◆ Work task ◆
Look through the records below for the line with "## Further resources" and the line with "Data-driven insights to", then return those lines and all lines between, exactly.

◆ Extracted material ◆

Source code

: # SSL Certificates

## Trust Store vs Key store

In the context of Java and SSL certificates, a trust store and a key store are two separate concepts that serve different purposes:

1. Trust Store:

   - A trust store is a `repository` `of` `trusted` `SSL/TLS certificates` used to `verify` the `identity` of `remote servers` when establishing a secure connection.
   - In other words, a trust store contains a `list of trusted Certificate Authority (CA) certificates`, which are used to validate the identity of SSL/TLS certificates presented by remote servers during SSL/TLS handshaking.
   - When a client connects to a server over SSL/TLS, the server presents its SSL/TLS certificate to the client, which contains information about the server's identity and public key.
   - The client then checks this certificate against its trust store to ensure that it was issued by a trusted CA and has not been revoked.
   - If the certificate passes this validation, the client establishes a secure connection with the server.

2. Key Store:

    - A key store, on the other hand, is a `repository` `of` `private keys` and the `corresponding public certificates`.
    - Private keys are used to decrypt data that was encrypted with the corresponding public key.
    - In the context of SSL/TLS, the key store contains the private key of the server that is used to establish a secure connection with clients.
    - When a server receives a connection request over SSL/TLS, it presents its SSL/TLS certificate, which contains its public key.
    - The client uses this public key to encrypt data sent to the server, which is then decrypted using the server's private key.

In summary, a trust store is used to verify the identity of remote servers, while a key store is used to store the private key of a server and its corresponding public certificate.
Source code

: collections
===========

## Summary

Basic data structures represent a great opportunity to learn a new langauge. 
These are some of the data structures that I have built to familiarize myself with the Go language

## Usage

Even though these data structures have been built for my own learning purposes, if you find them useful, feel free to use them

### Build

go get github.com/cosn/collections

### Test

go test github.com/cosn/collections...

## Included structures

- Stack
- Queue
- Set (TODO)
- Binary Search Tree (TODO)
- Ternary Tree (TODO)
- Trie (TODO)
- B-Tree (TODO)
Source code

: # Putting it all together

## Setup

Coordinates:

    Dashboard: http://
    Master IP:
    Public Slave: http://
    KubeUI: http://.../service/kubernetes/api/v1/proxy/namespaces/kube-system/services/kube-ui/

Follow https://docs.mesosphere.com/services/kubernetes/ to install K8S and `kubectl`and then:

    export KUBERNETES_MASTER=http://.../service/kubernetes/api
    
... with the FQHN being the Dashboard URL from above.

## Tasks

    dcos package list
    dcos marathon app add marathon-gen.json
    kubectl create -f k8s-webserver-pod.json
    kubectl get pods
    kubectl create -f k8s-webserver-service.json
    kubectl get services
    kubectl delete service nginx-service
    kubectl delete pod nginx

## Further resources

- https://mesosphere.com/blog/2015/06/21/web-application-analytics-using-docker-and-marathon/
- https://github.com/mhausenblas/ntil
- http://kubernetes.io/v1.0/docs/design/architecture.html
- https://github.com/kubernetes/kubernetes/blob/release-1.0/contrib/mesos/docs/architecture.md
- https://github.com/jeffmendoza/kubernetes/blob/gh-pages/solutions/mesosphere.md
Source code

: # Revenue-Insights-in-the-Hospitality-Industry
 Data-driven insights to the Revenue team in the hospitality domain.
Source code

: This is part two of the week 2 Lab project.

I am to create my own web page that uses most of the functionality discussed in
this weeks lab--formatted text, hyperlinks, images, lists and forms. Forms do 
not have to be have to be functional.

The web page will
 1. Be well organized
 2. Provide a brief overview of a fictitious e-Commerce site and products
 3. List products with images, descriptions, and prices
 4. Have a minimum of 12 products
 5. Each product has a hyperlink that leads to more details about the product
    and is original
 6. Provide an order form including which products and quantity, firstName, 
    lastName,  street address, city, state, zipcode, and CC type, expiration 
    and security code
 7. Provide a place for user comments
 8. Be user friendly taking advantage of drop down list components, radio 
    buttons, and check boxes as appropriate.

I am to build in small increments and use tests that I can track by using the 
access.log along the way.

◆ Exercise solution ◆
## Further resources

- https://mesosphere.com/blog/2015/06/21/web-application-analytics-using-docker-and-marathon/
- https://github.com/mhausenblas/ntil
- http://kubernetes.io/v1.0/docs/design/architecture.html
- https://github.com/kubernetes/kubernetes/blob/release-1.0/contrib/mesos/docs/architecture.md
- https://github.com/jeffmendoza/kubernetes/blob/gh-pages/solutions/mesosphere.md
Source code

: # Revenue-Insights-in-the-Hospitality-Industry
 Data-driven insights to the Revenue team in the hospitality domain.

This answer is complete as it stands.